Task statement
Produce a verbatim transcription of the records below, beginning at the line containing "1. realize the aggregate program" and ending at the final line; include only those lines.

Data extract
□ □ □ □

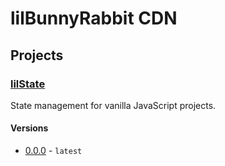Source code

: # lilBunnyRabbit CDN
## Projects
### [lilState](https://lilbunnyrabbit.github.io/cdn/libs/state/0.0.0/docs.html)
State management for vanilla JavaScript projects.

#### Versions
- [0.0.0](https://lilbunnyrabbit.github.io/cdn/libs/state/0.0.0/docs.html) - `latest`
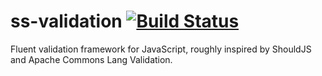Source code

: # ss-validation [![Build Status](https://travis-ci.org/SlothLabs/ss-validation.svg?branch=master)](https://travis-ci.org/SlothLabs/ss-validation)
Fluent validation framework for JavaScript, roughly inspired by ShouldJS and Apache Commons Lang Validation.
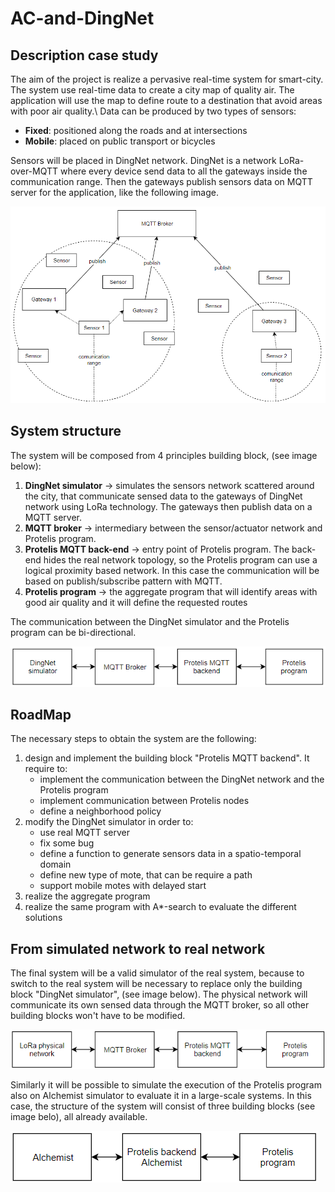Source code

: # AC-and-DingNet


## Description case study
The aim of the project is realize a pervasive real-time system for smart-city.
The system use real-time data to create a city map of quality air.
The application will use the map to define route to a destination that avoid areas with poor air quality.\\
Data can be produced by two types of sensors:

- **Fixed**: positioned along the roads and at intersections
- **Mobile**: placed on public transport or bicycles

Sensors will be placed in DingNet network. DingNet is a network LoRa-over-MQTT where every device send data to all the gateways inside the communication range. Then the gateways publish sensors data on MQTT server for the application, like the following image.

![](LoRa.png)

## System structure

The system will be composed from 4 principles building block, (see image below):

1. **DingNet simulator** -> simulates the sensors network scattered around the city, that communicate sensed data to the gateways of DingNet network using LoRa technology. The gateways then publish data on a MQTT server.
0. **MQTT broker** -> intermediary between the sensor/actuator network and Protelis program.
0. **Protelis MQTT back-end** -> entry point of Protelis program. The back-end hides the real network topology, so the Protelis program can use a logical proximity based network. In this case the communication will be based on publish/subscribe pattern with MQTT.
0. **Protelis program** -> the aggregate program that will identify areas with good air quality and it will define the requested routes

The communication between the DingNet simulator and the Protelis program can be bi-directional.

![](DingNet_en.png)

## RoadMap

The necessary steps to obtain the system are the following:

1. design and implement the building block "Protelis MQTT backend". It require to:
    - implement the communication between the DingNet network and the Protelis program
    - implement communication between Protelis nodes
    - define a neighborhood policy
1. modify the DingNet simulator in order to:
    - use real MQTT server
    - fix some bug
    - define a function to generate sensors data in a spatio-temporal domain
    - define new type of mote, that can be require a path
    - support mobile motes with delayed start
1. realize the aggregate program
1. realize the same program with A*-search to evaluate the different solutions

## From simulated network to real network
The final system will be a valid simulator of the real system, because to switch to the real system will be necessary to replace only the building block "DingNet simulator", (see image below).
The physical network will communicate its own sensed data through the MQTT broker, so all other building blocks won't have to be modified.

![](real_DingNet_en.png)

Similarly it will be possible to simulate the execution of the Protelis program also on Alchemist simulator to evaluate it in a large-scale systems. In this case, the structure of the system will consist of three building blocks (see image belo), all already available.

![](system_with_alchemist.png)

□ □ □ □

Output for this task
1. realize the aggregate program
1. realize the same program with A*-search to evaluate the different solutions

## From simulated network to real network
The final system will be a valid simulator of the real system, because to switch to the real system will be necessary to replace only the building block "DingNet simulator", (see image below).
The physical network will communicate its own sensed data through the MQTT broker, so all other building blocks won't have to be modified.

![](real_DingNet_en.png)

Similarly it will be possible to simulate the execution of the Protelis program also on Alchemist simulator to evaluate it in a large-scale systems. In this case, the structure of the system will consist of three building blocks (see image belo), all already available.

![](system_with_alchemist.png)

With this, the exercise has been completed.